Knocked Out Maher in Ninety-five Seconds.
A RIGHT SWING ON THE JAW.
Laid the Irishman Low and Won the Battle—Picturesque Scene in Which the Ring Was Pitched.
   Peter Maher was knocked out by "Bob" Fitzsimmons last Friday in the first round after one minute and thirty-five seconds of actual fighting.
   Fitzsimmons played the same old game as he so often played before, leading on his opponent until he had him where he wanted him and then landed a lightning right hand swing on the jaw, and it was over. It was the identical blow that knocked out "Jim" Hall in New Orleans.
   The train arrived at Langtry, Texas, at about 3:30 o'clock central time, and over a rocky road winding about the precipitous cliffs along the Rio Grande the crowd wended its way to the sandy beach of the river. Forty-two Mexicans had carried the ring material down to the river bank on Thursday night after working hard all day upon a roadway down from the bluff. A narrow wooden footbridge had been put up across the swiftly flowing stream. The crowd stumbled over the stony path and waded ankle deep in the sand, guided by little "Jimmy" White, a boy who came from Toronto to be at the fight.

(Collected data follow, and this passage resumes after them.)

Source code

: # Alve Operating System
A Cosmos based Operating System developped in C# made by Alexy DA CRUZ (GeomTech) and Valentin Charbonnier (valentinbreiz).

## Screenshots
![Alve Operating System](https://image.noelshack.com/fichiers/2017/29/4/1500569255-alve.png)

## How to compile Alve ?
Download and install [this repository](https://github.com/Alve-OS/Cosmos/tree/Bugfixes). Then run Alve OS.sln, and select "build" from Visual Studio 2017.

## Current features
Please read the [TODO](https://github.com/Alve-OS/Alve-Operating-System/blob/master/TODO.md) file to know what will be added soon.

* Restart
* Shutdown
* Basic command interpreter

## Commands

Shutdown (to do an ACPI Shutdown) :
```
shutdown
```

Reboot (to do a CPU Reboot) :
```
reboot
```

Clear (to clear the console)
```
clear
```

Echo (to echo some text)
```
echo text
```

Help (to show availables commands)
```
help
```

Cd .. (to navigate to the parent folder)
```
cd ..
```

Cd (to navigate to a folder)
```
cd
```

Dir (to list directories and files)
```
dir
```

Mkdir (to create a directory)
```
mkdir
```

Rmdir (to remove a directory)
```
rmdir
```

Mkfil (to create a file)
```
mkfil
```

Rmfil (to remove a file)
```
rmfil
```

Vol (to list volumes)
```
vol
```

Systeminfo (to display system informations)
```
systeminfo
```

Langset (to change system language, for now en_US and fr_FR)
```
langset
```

   The battle ground was a sandy flat upon a big bend in the Rio Grande river on the Mexican side. It was just two miles from the village of Langtry. In the center of a canvas wall, about 200 feet in diameter, the ring was pitched. The board floor was covered with canvas, over which resin was sprinkled. At one side was the frame compartment for the taking by the kinetoscope of the pictures of the fight as it proceeded. On the opposite side of the ring were two little tents for the principals.
   The referee called the men to the center of the ring and said:
   "By the articles of agreement this is to be a fair up and up fight. When there is a clinch and a call for a breakaway, each of you take a step back. I don't want to be seizing you and getting between you. If there is a knock down the man must be on his feet before he can be assailed. Be careful about fouls. Get ready."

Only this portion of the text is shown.